By: Allison Boccamazzo
Organizations today are challenged with competing in an age where once tried and true strategies no longer have the same lasting power. For example, long gone are the days where benefits or even pay satisfy top performing employees. Similarly, traditional advertising or even the quality of a product no longer influence customers’ key purchasing decisions. Today, we live in an age where organizational culture—specifically, a culture of innovation—is believed to be the last (and greatest) differentiator among enterprises.

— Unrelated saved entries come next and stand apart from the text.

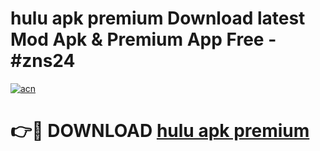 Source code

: # hulu apk premium Download latest Mod Apk & Premium App Free - #zns24

[![acn](https://github.com/user-attachments/assets/0f9c940e-d8b0-45ae-aac7-cd30a18b3e1c)](https://app.mediaupload.pro?title=hulu_apk_premium&ref=22-F4)

# 👉🔴 DOWNLOAD [hulu apk premium](https://app.mediaupload.pro?title=hulu_apk_premium&ref=22-F4) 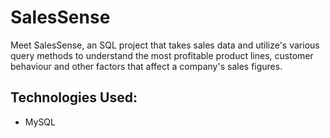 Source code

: # SalesSense

Meet SalesSense, an SQL project that takes sales data and utilize's various query methods to understand the most profitable product lines, customer behaviour 
and other factors that affect a company's sales figures.

## Technologies Used:
- MySQL
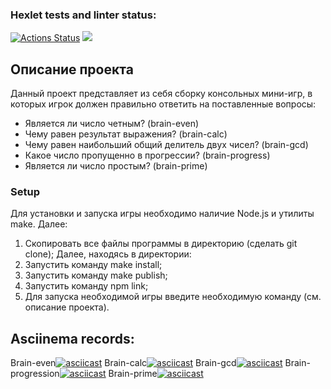 ### Hexlet tests and linter status:
[![Actions Status](https://github.com/JohnZoidy/frontend-project-lvl1/workflows/hexlet-check/badge.svg)](https://github.com/JohnZoidy/frontend-project-lvl1/actions)
<a href="https://codeclimate.com/github/codeclimate/codeclimate/maintainability"><img src="https://api.codeclimate.com/v1/badges/a99a88d28ad37a79dbf6/maintainability" /></a>


## Описание проекта


Данный проект представляет из себя сборку консольных мини-игр, в которых игрок должен правильно ответить на поставленные вопросы:
- Является ли число четным? (brain-even)
- Чему равен результат выражения? (brain-calc)
- Чему равен наибольший общий делитель двух чисел? (brain-gcd)
- Какое число пропущенно в прогрессии? (brain-progress)
- Является ли число простым? (brain-prime)


### Setup


Для установки и запуска игры необходимо наличие Node.js и утилиты make. Далее:
1. Скопировать все файлы программы в директорию (сделать git clone); Далее, находясь в директории:
2. Запустить команду make install;
2. Запустить команду make publish;
3. Запустить команду npm link;
4. Для запуска необходимой игры введите необходимую команду (см. описание проекта).


## Asciinema records:


Brain-even[![asciicast](https://asciinema.org/a/iL0DgIr151DVLdMsyynfgsBU4.svg)](https://asciinema.org/a/iL0DgIr151DVLdMsyynfgsBU4)
Brain-calc[![asciicast](https://asciinema.org/a/iXB0lTpbuJwaAc8BRsylvBxa7.svg)](https://asciinema.org/a/iXB0lTpbuJwaAc8BRsylvBxa7)
Brain-gcd[![asciicast](https://asciinema.org/a/anrQSUVZtTkC40qHb9uwtTd0l.svg)](https://asciinema.org/a/anrQSUVZtTkC40qHb9uwtTd0l)
Brain-progression[![asciicast](https://asciinema.org/a/iDHERf13SNCW1dYKrtOlxkapj.svg)](https://asciinema.org/a/iDHERf13SNCW1dYKrtOlxkapj)
Brain-prime[![asciicast](https://asciinema.org/a/DUAkdpftmr500EanoPOQ8gDVl.svg)](https://asciinema.org/a/DUAkdpftmr500EanoPOQ8gDVl) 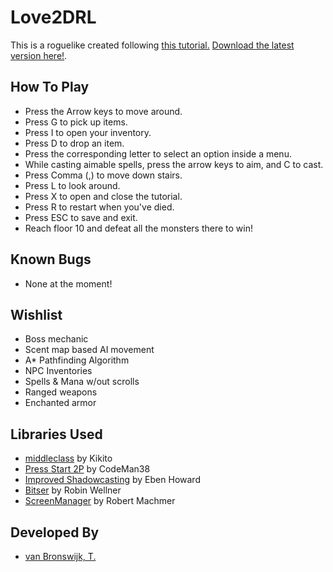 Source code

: # Love2DRL

This is a roguelike created following [this tutorial.](http://www.roguebasin.com/index.php?title=Complete_Roguelike_Tutorial,_using_python%2Blibtcod) [Download the latest version here!](https://github.com/sternold/Love2DRL/releases).

## How To Play
* Press the Arrow keys to move around.
* Press G to pick up items.
* Press I to open your inventory.
* Press D to drop an item.
* Press the corresponding letter to select an option inside a menu.
* While casting aimable spells, press the arrow keys to aim, and C to cast.
* Press Comma (,) to move down stairs.
* Press L to look around.
* Press X to open and close the tutorial.
* Press R to restart when you've died.
* Press ESC to save and exit.
* Reach floor 10 and defeat all the monsters there to win!

## Known Bugs
* None at the moment! 

## Wishlist
* Boss mechanic
* Scent map based AI movement
* A* Pathfinding Algorithm
* NPC Inventories
* Spells & Mana w/out scrolls
* Ranged weapons
* Enchanted armor

## Libraries Used
* [middleclass](https://github.com/kikito/middleclass) by Kikito
* [Press Start 2P](https://fonts.google.com/specimen/Press+Start+2P) by CodeMan38
* [Improved Shadowcasting](http://www.roguebasin.com/index.php?title=Improved_Shadowcasting_in_Java) by Eben Howard
* [Bitser](https://github.com/gvx/bitser) by Robin Wellner
* [ScreenManager](https://github.com/rm-code/screenmanager) by Robert Machmer

## Developed By

* [van Bronswijk, T.](https://github.com/Sternold)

In creating a culture of innovation, business leaders direct all behaviors, beliefs, values, actions and policies towards a commitment to continually create new value within their organization. Creating such a culture is advantageous for many reasons. For example, it enables organizations to:
· Satisfy next-generation customer needs: This cultural transformation allows organizations to become more attuned to and connected with their customers, enabling them to better anticipate and satisfy specific needs. This is a vital ability in today’s market where R&D processes are unfathomably long and costly, and product failure rates equally high. Valuable products are created for customers based on changing insights, habits and preferences; the same goes for processes and procedures created to enhance customer-facing interactions. This is ultimately what will create memorable experiences and convert first-time buyers into loyal brand advocates.
· Increase financial savings/return: Research shows a clear connection between financial performance and organizational culture. In fact, findings from Strategic Asset Management Inc. show that investments in such things as initial evaluations, behavioral coaching and information management exponentially increase production volume and, subsequently, decrease operational expenses (up to 20 percent). The renewed focus and understanding of an organization can translate into tangible savings.
· Onboard and retain top talent: It’s common knowledge that an organization’s top performers will hit a glass ceiling and leave unless they are engaged with to their highest potential. By creating a culture of innovation, leaders can make these prized individuals an integral part of their organization’s innovation movement. The end result is a healthy, symbiotic relationship; by harnessing these employees to their greatest value, they will in turn produce maximum value for their company.
The benefits of creating a culture of innovation are clear; however, doing so can be challenging. In fact, business leaders recently surveyed by Deloitte listed culture, engagement and employee retention as their greatest challenges for 2016. Below are three ways that business leaders can sidestep these challenges and successfully get started:
· Start from the top: First and foremost, innovation must be accepted and understood by the executive team. Too often, the C-suite demands innovation from its teams without truly knowing what that means or the implications it will have for the organization. For example, embracing innovation will require business leaders to make changes—be it a change in their mindset, behaviors or existing business model. Leaders must be willing to make any changes necessary and remain a pillar for all others in the organization.
· Create multidisciplinary innovation teams: By helping employees embrace innovation and ideas that are outside of their current paradigm or business model, organizations can work against departmental siloes and build lasting relationships. To this end, organizations should build multidisciplinary innovation teams that are dedicated to effectively leading all innovation efforts. These teams, which can consist of an organization’s top performers, can teach others new techniques and encourage new ways of thinking so that desired outcomes can be achieved.
· Financially invest: Nearly 70 percent of executives surveyed last year by advertising firm Gyro said they will make short-term financial sacrifices in order to cultivate long-term employee and customer relationships. This investment could be in the form of sending employees to various workshops and conferences, for example, or hosting special team luncheons. For Tony Hsieh, CEO of online retailer Zappos, this was in the form of offering new hires $2,000 to quit their jobs after one week in order to ensure employees truly loved their jobs and were committed to the organizational culture.